For the entries that follow, restate word for word the line containing "removed, GitLab +", the line containing "- Enable link", and every line that lies between them.

++++ The data ++++

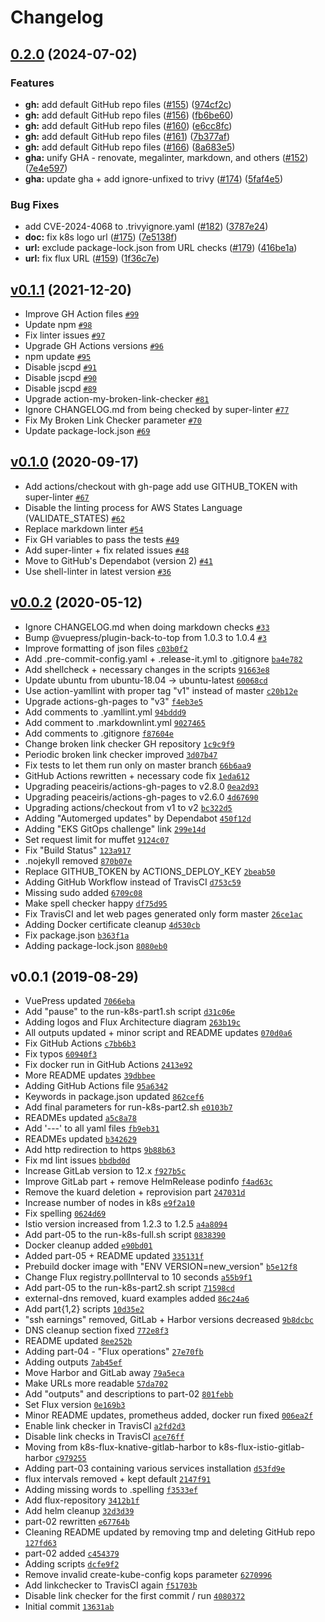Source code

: # Changelog

## [0.2.0](https://github.com/ruzickap/k8s-flux-istio-gitlab-harbor/compare/v0.1.1...v0.2.0) (2024-07-02)


### Features

* **gh:** add default GitHub repo files ([#155](https://github.com/ruzickap/k8s-flux-istio-gitlab-harbor/issues/155)) ([974cf2c](https://github.com/ruzickap/k8s-flux-istio-gitlab-harbor/commit/974cf2c8ee0ed824a9b12a56648edd683232bdd7))
* **gh:** add default GitHub repo files ([#156](https://github.com/ruzickap/k8s-flux-istio-gitlab-harbor/issues/156)) ([fb6be60](https://github.com/ruzickap/k8s-flux-istio-gitlab-harbor/commit/fb6be609b41ab0e13bb0001a25554cecd7451693))
* **gh:** add default GitHub repo files ([#160](https://github.com/ruzickap/k8s-flux-istio-gitlab-harbor/issues/160)) ([e6cc8fc](https://github.com/ruzickap/k8s-flux-istio-gitlab-harbor/commit/e6cc8fca54e40302d9d046b5fb647442c8692bd9))
* **gh:** add default GitHub repo files ([#161](https://github.com/ruzickap/k8s-flux-istio-gitlab-harbor/issues/161)) ([7b377af](https://github.com/ruzickap/k8s-flux-istio-gitlab-harbor/commit/7b377af1cb7c87d37ddc96d599ec261ca7e1f57c))
* **gh:** add default GitHub repo files ([#166](https://github.com/ruzickap/k8s-flux-istio-gitlab-harbor/issues/166)) ([8a683e5](https://github.com/ruzickap/k8s-flux-istio-gitlab-harbor/commit/8a683e5a2f16b016738a27f3e74bbc11f1f9b576))
* **gha:** unify GHA - renovate, megalinter, markdown, and others ([#152](https://github.com/ruzickap/k8s-flux-istio-gitlab-harbor/issues/152)) ([7e4e597](https://github.com/ruzickap/k8s-flux-istio-gitlab-harbor/commit/7e4e597068c66d9eef93505e197fbcbe5778e565))
* **gha:** update gha + add ignore-unfixed to trivy ([#174](https://github.com/ruzickap/k8s-flux-istio-gitlab-harbor/issues/174)) ([5faf4e5](https://github.com/ruzickap/k8s-flux-istio-gitlab-harbor/commit/5faf4e576893a0032cf2131063da483ced85b29f))


### Bug Fixes

* add CVE-2024-4068 to .trivyignore.yaml ([#182](https://github.com/ruzickap/k8s-flux-istio-gitlab-harbor/issues/182)) ([3787e24](https://github.com/ruzickap/k8s-flux-istio-gitlab-harbor/commit/3787e240e1999cd3914d15a22394b7f286be6a46))
* **doc:** fix k8s logo url ([#175](https://github.com/ruzickap/k8s-flux-istio-gitlab-harbor/issues/175)) ([7e5138f](https://github.com/ruzickap/k8s-flux-istio-gitlab-harbor/commit/7e5138fe81a2ef4a5b635ac83cb83234e123ddeb))
* **url:** exclude package-lock.json from URL checks ([#179](https://github.com/ruzickap/k8s-flux-istio-gitlab-harbor/issues/179)) ([416be1a](https://github.com/ruzickap/k8s-flux-istio-gitlab-harbor/commit/416be1a6a48e8c1ee71875df2377940e1c35f865))
* **url:** fix flux URL ([#159](https://github.com/ruzickap/k8s-flux-istio-gitlab-harbor/issues/159)) ([1f36c7e](https://github.com/ruzickap/k8s-flux-istio-gitlab-harbor/commit/1f36c7ee66e59f21b5ac6fe548480625ee9924fb))

## [v0.1.1](https://github.com/ruzickap/k8s-flux-istio-gitlab-harbor/compare/v0.1.0...v0.1.1) (2021-12-20)

- Improve GH Action files [`#99`](https://github.com/ruzickap/k8s-flux-istio-gitlab-harbor/pull/99)
- Update npm [`#98`](https://github.com/ruzickap/k8s-flux-istio-gitlab-harbor/pull/98)
- Fix linter issues [`#97`](https://github.com/ruzickap/k8s-flux-istio-gitlab-harbor/pull/97)
- Upgrade GH Actions versions [`#96`](https://github.com/ruzickap/k8s-flux-istio-gitlab-harbor/pull/96)
- npm update [`#95`](https://github.com/ruzickap/k8s-flux-istio-gitlab-harbor/pull/95)
- Disable jscpd [`#91`](https://github.com/ruzickap/k8s-flux-istio-gitlab-harbor/pull/91)
- Disable jscpd [`#90`](https://github.com/ruzickap/k8s-flux-istio-gitlab-harbor/pull/90)
- Disable jscpd [`#89`](https://github.com/ruzickap/k8s-flux-istio-gitlab-harbor/pull/89)
- Upgrade action-my-broken-link-checker [`#81`](https://github.com/ruzickap/k8s-flux-istio-gitlab-harbor/pull/81)
- Ignore CHANGELOG.md from being checked by super-linter [`#77`](https://github.com/ruzickap/k8s-flux-istio-gitlab-harbor/pull/77)
- Fix My Broken Link Checker parameter [`#70`](https://github.com/ruzickap/k8s-flux-istio-gitlab-harbor/pull/70)
- Update package-lock.json [`#69`](https://github.com/ruzickap/k8s-flux-istio-gitlab-harbor/pull/69)

## [v0.1.0](https://github.com/ruzickap/k8s-flux-istio-gitlab-harbor/compare/v0.0.2...v0.1.0) (2020-09-17)

- Add actions/checkout with gh-page add use GITHUB_TOKEN with super-linter [`#67`](https://github.com/ruzickap/k8s-flux-istio-gitlab-harbor/pull/67)
- Disable the linting process for AWS States Language (VALIDATE_STATES) [`#62`](https://github.com/ruzickap/k8s-flux-istio-gitlab-harbor/pull/62)
- Replace markdown linter [`#54`](https://github.com/ruzickap/k8s-flux-istio-gitlab-harbor/pull/54)
- Fix GH variables to pass the tests [`#49`](https://github.com/ruzickap/k8s-flux-istio-gitlab-harbor/pull/49)
- Add super-linter + fix related issues [`#48`](https://github.com/ruzickap/k8s-flux-istio-gitlab-harbor/pull/48)
- Move to GitHub's Dependabot (version 2) [`#41`](https://github.com/ruzickap/k8s-flux-istio-gitlab-harbor/pull/41)
- Use shell-linter in latest version [`#36`](https://github.com/ruzickap/k8s-flux-istio-gitlab-harbor/pull/36)

## [v0.0.2](https://github.com/ruzickap/k8s-flux-istio-gitlab-harbor/compare/v0.0.1...v0.0.2) (2020-05-12)

- Ignore CHANGELOG.md when doing markdown checks [`#33`](https://github.com/ruzickap/k8s-flux-istio-gitlab-harbor/pull/33)
- Bump @vuepress/plugin-back-to-top from 1.0.3 to 1.0.4 [`#3`](https://github.com/ruzickap/k8s-flux-istio-gitlab-harbor/pull/3)
- Improve formatting of json files [`c03b0f2`](https://github.com/ruzickap/k8s-flux-istio-gitlab-harbor/commit/c03b0f292f1808c9a14bde814324bab207cf7e83)
- Add .pre-commit-config.yaml + .release-it.yml to .gitignore [`ba4e782`](https://github.com/ruzickap/k8s-flux-istio-gitlab-harbor/commit/ba4e782fa5c57f35814db4e2829f60d524a51015)
- Add shellcheck + necessary changes in the scripts [`91663e8`](https://github.com/ruzickap/k8s-flux-istio-gitlab-harbor/commit/91663e8940e689d249ae2024aca504276da3b86a)
- Update ubuntu from ubuntu-18.04 -&gt; ubuntu-latest [`60068cd`](https://github.com/ruzickap/k8s-flux-istio-gitlab-harbor/commit/60068cde2a8db6e079bb2d66526c7e374a491b99)
- Use action-yamllint with proper tag "v1" instead of master [`c20b12e`](https://github.com/ruzickap/k8s-flux-istio-gitlab-harbor/commit/c20b12e69de1fe2b46f2d16dd0ca8108c91eabfb)
- Upgrade actions-gh-pages to "v3" [`f4eb3e5`](https://github.com/ruzickap/k8s-flux-istio-gitlab-harbor/commit/f4eb3e50e3a746533b81617f12a74387a578009b)
- Add comments to .yamllint.yml [`94bddd9`](https://github.com/ruzickap/k8s-flux-istio-gitlab-harbor/commit/94bddd9b97b239111417fce3433adc26d2d078ce)
- Add comment to .markdownlint.yml [`9027465`](https://github.com/ruzickap/k8s-flux-istio-gitlab-harbor/commit/9027465666eb6f12e66d8612eeba0668855540fe)
- Add comments to .gitignore [`f87604e`](https://github.com/ruzickap/k8s-flux-istio-gitlab-harbor/commit/f87604e99dad8fbee407663e6ec48e7b679d9dc1)
- Change broken link checker GH repository [`1c9c9f9`](https://github.com/ruzickap/k8s-flux-istio-gitlab-harbor/commit/1c9c9f9ecdb308bd49d8724cf46ce22eee857ace)
- Periodic broken link checker improved [`3d07b47`](https://github.com/ruzickap/k8s-flux-istio-gitlab-harbor/commit/3d07b47c3c9e848e23d28f06706f8168dc76f14d)
- Fix tests to let them run only on master branch [`66b6aa9`](https://github.com/ruzickap/k8s-flux-istio-gitlab-harbor/commit/66b6aa96bd8d6dfccc5d696a844e05cd02421def)
- GitHub Actions rewritten + necessary code fix [`1eda612`](https://github.com/ruzickap/k8s-flux-istio-gitlab-harbor/commit/1eda61277c1bf7e94b874ea151927c56da6fc972)
- Upgrading peaceiris/actions-gh-pages to v2.8.0 [`0ea2d93`](https://github.com/ruzickap/k8s-flux-istio-gitlab-harbor/commit/0ea2d93b26f72f409b5e8c05b5a989f892f9dc3a)
- Upgrading peaceiris/actions-gh-pages to v2.6.0 [`4d67690`](https://github.com/ruzickap/k8s-flux-istio-gitlab-harbor/commit/4d676905d4f17bb304444dab83d99f7eac0c4f33)
- Upgrading actions/checkout from v1 to v2 [`bc322d5`](https://github.com/ruzickap/k8s-flux-istio-gitlab-harbor/commit/bc322d54a3f1815d1534ef456c84c255b7e9b69a)
- Adding "Automerged updates" by Dependabot [`450f12d`](https://github.com/ruzickap/k8s-flux-istio-gitlab-harbor/commit/450f12d028327c0ecade249108807c529959e31c)
- Adding "EKS GitOps challenge" link [`299e14d`](https://github.com/ruzickap/k8s-flux-istio-gitlab-harbor/commit/299e14d90f9c9f77360756d00f14e3d64c74d638)
- Set request limit for muffet [`9124c07`](https://github.com/ruzickap/k8s-flux-istio-gitlab-harbor/commit/9124c0788282eeb11c784487c174f88a040beeb6)
- Fix "Build Status" [`123a917`](https://github.com/ruzickap/k8s-flux-istio-gitlab-harbor/commit/123a917f7a21beef4e02c31a1b6ea5378098a476)
- .nojekyll removed [`870b07e`](https://github.com/ruzickap/k8s-flux-istio-gitlab-harbor/commit/870b07e97b663ef50b0da2235b2d78cd7e548752)
- Replace GITHUB_TOKEN by ACTIONS_DEPLOY_KEY [`2beab50`](https://github.com/ruzickap/k8s-flux-istio-gitlab-harbor/commit/2beab506cbaca42a45bbdb49e5b36edf5d65ef06)
- Adding GitHub Workflow instead of TravisCI [`d753c59`](https://github.com/ruzickap/k8s-flux-istio-gitlab-harbor/commit/d753c5908ad86b5db07283d52a947259cd1003f5)
- Missing sudo added [`6709c08`](https://github.com/ruzickap/k8s-flux-istio-gitlab-harbor/commit/6709c08de6a1df1167ed5436c854bdb99a37f31a)
- Make spell checker happy [`df75d95`](https://github.com/ruzickap/k8s-flux-istio-gitlab-harbor/commit/df75d956a740e357c76c7959993281b277fdc7a1)
- Fix TravisCI and let web pages generated only form master [`26ce1ac`](https://github.com/ruzickap/k8s-flux-istio-gitlab-harbor/commit/26ce1ac0e176cf0672e18a2085cf2f35c989bb01)
- Adding Docker certificate cleanup [`4d530cb`](https://github.com/ruzickap/k8s-flux-istio-gitlab-harbor/commit/4d530cbb97acc94afab0c043564b50a196c00aca)
- Fix package.json [`b363f1a`](https://github.com/ruzickap/k8s-flux-istio-gitlab-harbor/commit/b363f1aafbc6d0f00a0a118d7ccc91f7a94db9c0)
- Adding package-lock.json [`8080eb0`](https://github.com/ruzickap/k8s-flux-istio-gitlab-harbor/commit/8080eb01d7c1b5de5d8d196f9cd25e53b5ac94fa)

## v0.0.1 (2019-08-29)

- VuePress updated [`7066eba`](https://github.com/ruzickap/k8s-flux-istio-gitlab-harbor/commit/7066eba22f9b5b9aeda0b353daa618e264725f43)
- Add "pause" to the run-k8s-part1.sh script [`d31c06e`](https://github.com/ruzickap/k8s-flux-istio-gitlab-harbor/commit/d31c06e5f2ba313cf93a221e882a7004437b936f)
- Adding logos and Flux Architecture diagram [`263b19c`](https://github.com/ruzickap/k8s-flux-istio-gitlab-harbor/commit/263b19c023a744d849b3d8393e712c4207e722d4)
- All outputs updated + minor script and README updates [`070d0a6`](https://github.com/ruzickap/k8s-flux-istio-gitlab-harbor/commit/070d0a6271d1fefcc1a3bfad50fd5bb3427ef8a7)
- Fix GitHub Actions [`c7bb6b3`](https://github.com/ruzickap/k8s-flux-istio-gitlab-harbor/commit/c7bb6b3214cf094b533d8e03285f80389e65d408)
- Fix typos [`60940f3`](https://github.com/ruzickap/k8s-flux-istio-gitlab-harbor/commit/60940f32d18fde95b958445fa2ba66a7ff1827f6)
- Fix docker run in GitHub Actions [`2413e92`](https://github.com/ruzickap/k8s-flux-istio-gitlab-harbor/commit/2413e92dfa0e3beb0734ab8d1f33fd03f3ac8949)
- More README updates [`39dbbee`](https://github.com/ruzickap/k8s-flux-istio-gitlab-harbor/commit/39dbbee6f36b82f0cb22250a6738c3e1c8c987ae)
- Adding GitHub Actions file [`95a6342`](https://github.com/ruzickap/k8s-flux-istio-gitlab-harbor/commit/95a6342a495291c4448257a2813779d912c0b974)
- Keywords in package.json updated [`862cef6`](https://github.com/ruzickap/k8s-flux-istio-gitlab-harbor/commit/862cef604bad2e2d6005f5b86ab60923ead2f8de)
- Add final parameters for run-k8s-part2.sh [`e0103b7`](https://github.com/ruzickap/k8s-flux-istio-gitlab-harbor/commit/e0103b717ae11129ab5fc96f5fe70d0fa3b00ae3)
- READMEs updated [`a5c8a78`](https://github.com/ruzickap/k8s-flux-istio-gitlab-harbor/commit/a5c8a78d763e75b307e33b473c738ab4f66fcd46)
- Add '---' to all yaml files [`fb9eb31`](https://github.com/ruzickap/k8s-flux-istio-gitlab-harbor/commit/fb9eb31058dbee2d30c448413fe7c9aac3a64a93)
- READMEs updated [`b342629`](https://github.com/ruzickap/k8s-flux-istio-gitlab-harbor/commit/b3426298f2449588ab2f8467beb80bb64d9b3c87)
- Add http redirection to https [`9b88b63`](https://github.com/ruzickap/k8s-flux-istio-gitlab-harbor/commit/9b88b635079bc730f890ada45bcde945d5029cdc)
- Fix md lint issues [`bbdbd0d`](https://github.com/ruzickap/k8s-flux-istio-gitlab-harbor/commit/bbdbd0d04ccdb6f4f86009847cb3d0cdd0004d29)
- Increase GitLab version to 12.x [`f927b5c`](https://github.com/ruzickap/k8s-flux-istio-gitlab-harbor/commit/f927b5c69bc2f7871e00b6890cc26bbdfdf9fa01)
- Improve GitLab part + remove HelmRelease podinfo [`f4ad63c`](https://github.com/ruzickap/k8s-flux-istio-gitlab-harbor/commit/f4ad63c6ac62f669dfe0cf994c8348295fd61813)
- Remove the kuard deletion + reprovision part [`247031d`](https://github.com/ruzickap/k8s-flux-istio-gitlab-harbor/commit/247031df915e213fd5b44bec632f3a0eaebc6663)
- Increase number of nodes in k8s [`e9f2a10`](https://github.com/ruzickap/k8s-flux-istio-gitlab-harbor/commit/e9f2a1078967d954563e24741577900124abca23)
- Fix spelling [`0624d69`](https://github.com/ruzickap/k8s-flux-istio-gitlab-harbor/commit/0624d695f00bff421bf7bb5fb99c7aef6e58bd15)
- Istio version increased from 1.2.3 to 1.2.5 [`a4a8094`](https://github.com/ruzickap/k8s-flux-istio-gitlab-harbor/commit/a4a8094dc3a3510187df26e4e2fc2996b81543b5)
- Add part-05 to the run-k8s-full.sh script [`0838390`](https://github.com/ruzickap/k8s-flux-istio-gitlab-harbor/commit/08383901ed711f498daca61e4d90fa63df10f139)
- Docker cleanup added [`e90bd01`](https://github.com/ruzickap/k8s-flux-istio-gitlab-harbor/commit/e90bd013130678b8c09c4fd5b8976628811058ca)
- Added part-05 + README updated [`335131f`](https://github.com/ruzickap/k8s-flux-istio-gitlab-harbor/commit/335131f69c027d2fadee7258244400ff20a907fd)
- Prebuild docker image with "ENV VERSION=new_version" [`b5e12f8`](https://github.com/ruzickap/k8s-flux-istio-gitlab-harbor/commit/b5e12f87d9e814e3baa72752ae3410441fc7dfac)
- Change Flux registry.pollInterval to 10 seconds [`a55b9f1`](https://github.com/ruzickap/k8s-flux-istio-gitlab-harbor/commit/a55b9f17f4c53d2800982d1b3cfbf0aeb36095ad)
- Add part-05 to the run-k8s-part2.sh script [`71598cd`](https://github.com/ruzickap/k8s-flux-istio-gitlab-harbor/commit/71598cde88707c7c6a6fab84c4a56cd2e0d29dec)
- external-dns removed, kuard examples added [`86c24a6`](https://github.com/ruzickap/k8s-flux-istio-gitlab-harbor/commit/86c24a687f0deef0ec9056e52cd1cae7b4b0954f)
- Add part{1,2} scripts [`10d35e2`](https://github.com/ruzickap/k8s-flux-istio-gitlab-harbor/commit/10d35e25c6c7ba5080aa74b46757ba26e758c025)
- "ssh earnings" removed, GitLab + Harbor versions decreased [`9b8dcbc`](https://github.com/ruzickap/k8s-flux-istio-gitlab-harbor/commit/9b8dcbc2706e4a5f3d37fa19cde00383027ed52d)
- DNS cleanup section fixed [`772e8f3`](https://github.com/ruzickap/k8s-flux-istio-gitlab-harbor/commit/772e8f3885ff5bf4dbdc1c15644fdda799970cbe)
- README updated [`8ee252b`](https://github.com/ruzickap/k8s-flux-istio-gitlab-harbor/commit/8ee252b1f6247abe2f264e149be8c636fbb3b684)
- Adding part-04 - "Flux operations" [`27e70fb`](https://github.com/ruzickap/k8s-flux-istio-gitlab-harbor/commit/27e70fb2f0d873fe5e89613235713814f3000d8a)
- Adding outputs [`7ab45ef`](https://github.com/ruzickap/k8s-flux-istio-gitlab-harbor/commit/7ab45ef543267f1e9e8f6f0d81a12176f413d0a5)
- Move Harbor and GitLab away [`79a5eca`](https://github.com/ruzickap/k8s-flux-istio-gitlab-harbor/commit/79a5ecac03398f1629c610fe103d78f64b1bb6bc)
- Make URLs more readable [`57da702`](https://github.com/ruzickap/k8s-flux-istio-gitlab-harbor/commit/57da7022c98cf50b9923154f80f97f5abebd9acb)
- Add "outputs" and descriptions to part-02 [`801febb`](https://github.com/ruzickap/k8s-flux-istio-gitlab-harbor/commit/801febb066e2fcea8a7dbc0de2f875748edcb0d1)
- Set Flux version [`0e169b3`](https://github.com/ruzickap/k8s-flux-istio-gitlab-harbor/commit/0e169b33dd16c918a06c5743124fd87bc602b827)
- Minor README updates, prometheus added, docker run fixed [`006ea2f`](https://github.com/ruzickap/k8s-flux-istio-gitlab-harbor/commit/006ea2f88dc0d7b1b9ab6961688384427a246b45)
- Enable link checker in TravisCI [`a2fd2d3`](https://github.com/ruzickap/k8s-flux-istio-gitlab-harbor/commit/a2fd2d305f6c9ed5a406488e438cedb2acb71208)
- Disable link checks in TravisCI [`ace76ff`](https://github.com/ruzickap/k8s-flux-istio-gitlab-harbor/commit/ace76ff864be47c53d974ec6db514f52fec0236e)
- Moving from k8s-flux-knative-gitlab-harbor to k8s-flux-istio-gitlab-harbor [`c979255`](https://github.com/ruzickap/k8s-flux-istio-gitlab-harbor/commit/c9792558d0be5ca7c825372d29c1daf8b2c7cee4)
- Adding part-03 containing various services installation [`d53fd9e`](https://github.com/ruzickap/k8s-flux-istio-gitlab-harbor/commit/d53fd9eaf6a7dd6b5872426009e039fe87d0b91b)
- flux intervals removed + kept default [`2147f91`](https://github.com/ruzickap/k8s-flux-istio-gitlab-harbor/commit/2147f912034b7a479c43dc4eb7c3ce69ee9122a1)
- Adding missing words to .spelling [`f3533ef`](https://github.com/ruzickap/k8s-flux-istio-gitlab-harbor/commit/f3533efe982a249ee96821148ad552d5668000a2)
- Add flux-repository [`3412b1f`](https://github.com/ruzickap/k8s-flux-istio-gitlab-harbor/commit/3412b1f7a69b46adb0866aa16d2f45298a83d685)
- Add helm cleanup [`32d3d39`](https://github.com/ruzickap/k8s-flux-istio-gitlab-harbor/commit/32d3d3948f5d9d6e68a10e42fbc139303e911f45)
- part-02 rewritten [`e67764b`](https://github.com/ruzickap/k8s-flux-istio-gitlab-harbor/commit/e67764bd62b262bfdd582d5ec7cb1ec6ced6c2ae)
- Cleaning README updated by removing tmp and deleting GitHub repo [`127fd63`](https://github.com/ruzickap/k8s-flux-istio-gitlab-harbor/commit/127fd637c8f557b04a6b0ae26c26796b815276d1)
- part-02 added [`c454379`](https://github.com/ruzickap/k8s-flux-istio-gitlab-harbor/commit/c45437903aa69dcc6b7951cd461dda201c605da4)
- Adding scripts [`dcfe9f2`](https://github.com/ruzickap/k8s-flux-istio-gitlab-harbor/commit/dcfe9f2acb9f20f51e9f84977f2344bdaa00f1a2)
- Remove invalid create-kube-config kops parameter [`6270996`](https://github.com/ruzickap/k8s-flux-istio-gitlab-harbor/commit/62709968e9c1182dba4c2c72580575973fdd120f)
- Add linkchecker to TravisCI again [`f51703b`](https://github.com/ruzickap/k8s-flux-istio-gitlab-harbor/commit/f51703b7d72c9eca13bf887cdb65930c469a0c2b)
- Disable link checker for the first commit / run [`4080372`](https://github.com/ruzickap/k8s-flux-istio-gitlab-harbor/commit/4080372e450e5d8f319b4706b0d460edf5b70212)
- Initial commit [`13631ab`](https://github.com/ruzickap/k8s-flux-istio-gitlab-harbor/commit/13631ab40556a5c4dd24652915048d35398c7d6c)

++++

* [Response for this exercise]:
- "ssh earnings" removed, GitLab + Harbor versions decreased [`9b8dcbc`](https://github.com/ruzickap/k8s-flux-istio-gitlab-harbor/commit/9b8dcbc2706e4a5f3d37fa19cde00383027ed52d)
- DNS cleanup section fixed [`772e8f3`](https://github.com/ruzickap/k8s-flux-istio-gitlab-harbor/commit/772e8f3885ff5bf4dbdc1c15644fdda799970cbe)
- README updated [`8ee252b`](https://github.com/ruzickap/k8s-flux-istio-gitlab-harbor/commit/8ee252b1f6247abe2f264e149be8c636fbb3b684)
- Adding part-04 - "Flux operations" [`27e70fb`](https://github.com/ruzickap/k8s-flux-istio-gitlab-harbor/commit/27e70fb2f0d873fe5e89613235713814f3000d8a)
- Adding outputs [`7ab45ef`](https://github.com/ruzickap/k8s-flux-istio-gitlab-harbor/commit/7ab45ef543267f1e9e8f6f0d81a12176f413d0a5)
- Move Harbor and GitLab away [`79a5eca`](https://github.com/ruzickap/k8s-flux-istio-gitlab-harbor/commit/79a5ecac03398f1629c610fe103d78f64b1bb6bc)
- Make URLs more readable [`57da702`](https://github.com/ruzickap/k8s-flux-istio-gitlab-harbor/commit/57da7022c98cf50b9923154f80f97f5abebd9acb)
- Add "outputs" and descriptions to part-02 [`801febb`](https://github.com/ruzickap/k8s-flux-istio-gitlab-harbor/commit/801febb066e2fcea8a7dbc0de2f875748edcb0d1)
- Set Flux version [`0e169b3`](https://github.com/ruzickap/k8s-flux-istio-gitlab-harbor/commit/0e169b33dd16c918a06c5743124fd87bc602b827)
- Minor README updates, prometheus added, docker run fixed [`006ea2f`](https://github.com/ruzickap/k8s-flux-istio-gitlab-harbor/commit/006ea2f88dc0d7b1b9ab6961688384427a246b45)
- Enable link checker in TravisCI [`a2fd2d3`](https://github.com/ruzickap/k8s-flux-istio-gitlab-harbor/commit/a2fd2d305f6c9ed5a406488e438cedb2acb71208)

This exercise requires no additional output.